▶ [Task directions]:
From the line containing "کلاینت با فرستادن" to the final line of the entries, every line is to be reproduced exactly; no other line belongs in the output.

═══

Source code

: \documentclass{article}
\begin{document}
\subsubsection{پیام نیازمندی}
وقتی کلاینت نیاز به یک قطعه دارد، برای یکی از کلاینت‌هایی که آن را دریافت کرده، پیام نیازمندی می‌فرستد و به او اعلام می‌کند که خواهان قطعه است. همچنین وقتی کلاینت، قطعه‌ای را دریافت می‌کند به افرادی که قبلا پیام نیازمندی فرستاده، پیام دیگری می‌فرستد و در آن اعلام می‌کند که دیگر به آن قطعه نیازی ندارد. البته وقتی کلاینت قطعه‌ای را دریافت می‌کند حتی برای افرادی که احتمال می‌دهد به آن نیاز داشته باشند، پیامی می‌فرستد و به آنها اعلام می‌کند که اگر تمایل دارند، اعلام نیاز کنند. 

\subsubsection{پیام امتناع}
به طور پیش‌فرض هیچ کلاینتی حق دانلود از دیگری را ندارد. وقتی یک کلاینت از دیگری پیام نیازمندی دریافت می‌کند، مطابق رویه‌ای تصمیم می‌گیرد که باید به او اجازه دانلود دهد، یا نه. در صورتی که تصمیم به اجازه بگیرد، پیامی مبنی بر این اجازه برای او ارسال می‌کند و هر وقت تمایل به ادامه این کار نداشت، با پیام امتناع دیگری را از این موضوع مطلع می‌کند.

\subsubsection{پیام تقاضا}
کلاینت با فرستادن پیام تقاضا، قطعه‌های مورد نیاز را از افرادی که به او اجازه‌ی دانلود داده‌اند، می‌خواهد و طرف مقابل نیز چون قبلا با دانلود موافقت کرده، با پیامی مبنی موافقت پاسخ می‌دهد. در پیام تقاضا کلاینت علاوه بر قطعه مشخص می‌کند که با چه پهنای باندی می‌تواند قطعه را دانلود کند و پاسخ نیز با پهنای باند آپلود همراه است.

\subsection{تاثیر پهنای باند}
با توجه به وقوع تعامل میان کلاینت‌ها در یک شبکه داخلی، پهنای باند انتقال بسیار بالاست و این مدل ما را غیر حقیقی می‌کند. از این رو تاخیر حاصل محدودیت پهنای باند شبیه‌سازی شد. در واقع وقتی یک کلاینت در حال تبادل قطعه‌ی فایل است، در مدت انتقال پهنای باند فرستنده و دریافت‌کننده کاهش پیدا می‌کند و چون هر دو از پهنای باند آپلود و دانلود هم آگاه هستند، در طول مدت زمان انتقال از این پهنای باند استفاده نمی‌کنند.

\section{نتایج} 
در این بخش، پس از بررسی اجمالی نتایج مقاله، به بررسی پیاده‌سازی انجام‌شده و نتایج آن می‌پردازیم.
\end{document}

═══

▶ [Answer box]:
کلاینت با فرستادن پیام تقاضا، قطعه‌های مورد نیاز را از افرادی که به او اجازه‌ی دانلود داده‌اند، می‌خواهد و طرف مقابل نیز چون قبلا با دانلود موافقت کرده، با پیامی مبنی موافقت پاسخ می‌دهد. در پیام تقاضا کلاینت علاوه بر قطعه مشخص می‌کند که با چه پهنای باندی می‌تواند قطعه را دانلود کند و پاسخ نیز با پهنای باند آپلود همراه است.

\subsection{تاثیر پهنای باند}
با توجه به وقوع تعامل میان کلاینت‌ها در یک شبکه داخلی، پهنای باند انتقال بسیار بالاست و این مدل ما را غیر حقیقی می‌کند. از این رو تاخیر حاصل محدودیت پهنای باند شبیه‌سازی شد. در واقع وقتی یک کلاینت در حال تبادل قطعه‌ی فایل است، در مدت انتقال پهنای باند فرستنده و دریافت‌کننده کاهش پیدا می‌کند و چون هر دو از پهنای باند آپلود و دانلود هم آگاه هستند، در طول مدت زمان انتقال از این پهنای باند استفاده نمی‌کنند.

\section{نتایج} 
در این بخش، پس از بررسی اجمالی نتایج مقاله، به بررسی پیاده‌سازی انجام‌شده و نتایج آن می‌پردازیم.
\end{document}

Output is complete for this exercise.